In this homework you will continue simulating the Unix v6 kernel on the PDP-11. You may want to skim over homework 5 to refresh yourself on the purpose of these two homeworks. The reference page has links to documents related to Unix v6 on the PDP-11, including the processor handbook covering the internals of the PDP-11 processor.

Rebuilding the UNIX kernel

Now we'll walk through rebuilding the UNIX kernel, so you can try out your own changes. It's easier if we build the kernel from files on your actual file system rather than in an opaque RK05 disk image. Then you could use your favorite editor to edit the sources. (You could edit the sources in the PDP11 simulator using ed if you so desired, though doing that corrupted the one source file I tried to edit.) On the other hand, the early dialect of C used in 1976 won't work in any of today's C compilers, so we have to use the V6 C compilers.

To resolve this, we'll use a different PDP-11 simulator. This simulator is for running PDP-11 UNIX binaries like /bin/ls. It simulates the instructions in the binary, but responds to the system calls using whatever operating system is running on the Athena machine.

(Assuming you have already run the add and cp commands from the previous section...)

athena% setenv V6ROOT ~/6.828/v6
athena% cd ~/6.828/v6rk
athena% v6 ls -l
total 12075
drwxrwxr-x  1 root        0 Sep  2 02:11 CVS
-rw-rw-r--  1 root      315 Sep  2 02:08 README.828
-rw-rw-r--  1 root      512 Sep  2 01:50 boot.rk
-rw-rw-r--  1 root  2048000 Sep  2 02:05 v6doc
-rw-rw-r--  1 root        0 Sep  2 02:08 v6man
-rw-rw-r--  1 root  2060800 Sep  2 04:19 v6root
-rw-rw-r--  1 root  2048000 Sep  2 02:05 v6src
athena%

The v6 command runs V6 binaries (found in $V6ROOT/bin). It ran the V6 ls but on Athena. If this seems strange, that's okay. For now, think of v6 as a black box that runs old UNIX binaries on new systems. At the end of the semester you'll be able to look back at this and immediately figure out what's going on under the covers.

V6 UNIX didn't have make, but we've written a Makefile anyway, to make the kernel easier to build. To build the kernel, run gmake in ~/6.828/v6/usr/sys/conf.

Correction: you will need to run 'mkdir $V6ROOT/tmp' in your athena account for 'v6 cc' -- and by extension gmake -- to work properly.

Now that you know the kernel builds, change the message in the printf call you found earlier. Build the kernel again.

After running gmake, you'll have a compiled UNIX kernel in a file named unix. You need to get this kernel onto the RK05 disk image so that the boot loader can find it. To do this, you'll use v6de, a V6 disk editor.
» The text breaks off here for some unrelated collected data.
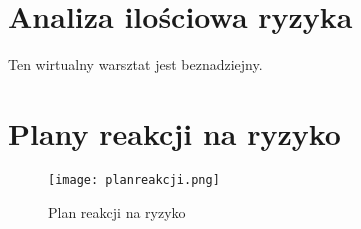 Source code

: 
\section{Analiza ilościowa ryzyka}

Ten wirtualny warsztat jest beznadziejny.


\section{Plany reakcji na ryzyko}

\begin{figure}[h]
\begin{center}
\texttt{[image: planreakcji.png]}
\caption[Plan reakcji na ryzyko]{Plan reakcji na ryzyko}
\label{rysunekProces}
\end{center}
\end{figure}


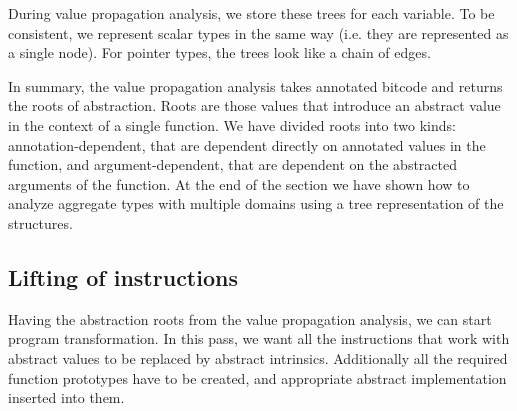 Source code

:\begin{example}
\begin{center}
\begin{minipage}[t]{.47\textwidth}
\end{minipage}
\end{center}
\end{example}

During value propagation analysis, we store these trees for each variable.
To be consistent, we represent scalar types in the same way (i.e. they are
represented as a single node). For pointer types, the trees look like a chain of
 edges.

\begin{summary}
In summary, the value propagation analysis takes annotated \LLVM bitcode and
returns the roots of abstraction. Roots are those \LLVM values that introduce an
abstract value in the context of a single function. We have divided roots into two
kinds: annotation-dependent, that are dependent directly on annotated values
in the function, and argument-dependent, that are dependent
on the abstracted arguments of the function. At the end of the section we
have shown how to analyze aggregate types with multiple domains using a tree
representation of the structures.
\end{summary}

\subsection{Lifting of instructions}
Having the abstraction roots from the value propagation analysis, we can
start program transformation. In this \LLVM pass, we want all the instructions
that work with abstract values to be replaced by abstract intrinsics.
Additionally all the required function prototypes have to be created, and
appropriate abstract implementation inserted into them.

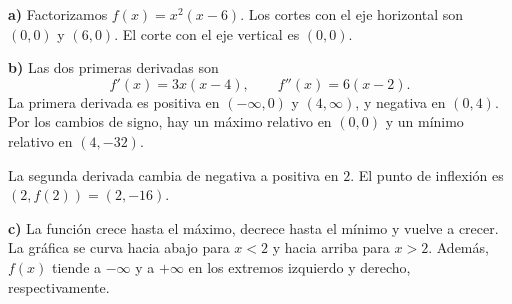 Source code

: \textbf{a)} Factorizamos $f(x)=x^2(x-6)$. Los cortes con el eje horizontal son $(0,0)$ y $(6,0)$. El corte con el eje vertical es $(0,0)$.

\textbf{b)} Las dos primeras derivadas son
\[
 f'(x)=3x(x-4),\qquad f''(x)=6(x-2).
\]
La primera derivada es positiva en $(-\infty,0)$ y $(4,\infty)$, y negativa en $(0,4)$. Por los cambios de signo, hay un máximo relativo en $(0,0)$ y un mínimo relativo en $(4,-32)$.

La segunda derivada cambia de negativa a positiva en $2$. El punto de inflexión es $(2,f(2))=\boxed{(2,-16)}$.

\textbf{c)} La función crece hasta el máximo, decrece hasta el mínimo y vuelve a crecer. La gráfica se curva hacia abajo para $x<2$ y hacia arriba para $x>2$. Además, $f(x)$ tiende a $-\infty$ y a $+\infty$ en los extremos izquierdo y derecho, respectivamente.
The magic command is:

athena% v6de ~/6.828/v6rk/v6root 'cp :unix /unix.new'
athena%

The first argument to v6de is the name of a disk image. The rest of the arguments are commands to run. (If you don't specify any commands, v6de runs an interactive shell.) The command cp copies files between Athena and the disk image. Files in Athena are denoted by a leading :. The above command copies the file unix from the current Athena directory into unix.new in the root directory of the disk image. (The command 'cp /unix :unix.old' would copy the kernel we used before off the disk image and onto Athena.)

Now you can boot the simulator as you did before (remember to cd to ~/6.828/v6rk first), but type unix.new at the @ prompt.

Exercise 1. Boot your modified kernel. Did it work as expected? (If not, figure out why and repeat.)

Challenge! /usr/sys/run is a script of commands to run to build the kernel. Try running them under v6 sh. It doesn't quite work. Figure out why.
Try running them in the PDP-11 simulator, under real UNIX. It doesn't quite work, in a different way. Figure out why.

Warning: the course staff do not know what is causing these bugs. They might be original bugs or it could (perhaps more likely) be bugs in the simulators. We don't know exactly how challenging this question is.

UNIX C calling conventions

Now we'll explore the correspondence between C code and the machine code it compiles into in V6. You will almost certainly find it useful to read chapter 2 of Lions to brush up on PDP-11 assembly.

Create a file x.c that contains:

f(a, b)
{
	int c;

	c = 0;
	c =+ a*010;
	c =+ b*040;
	return c;
}

main()
{
	int x;

	x = f(1,2);
	return x;
}

and then compile and run it:

athena% v6 cc x.c
athena% v6 ./a.out
athena% echo $?
XXX
athena%

Exercise 2. What is the exit status (the XXX in the transcript)?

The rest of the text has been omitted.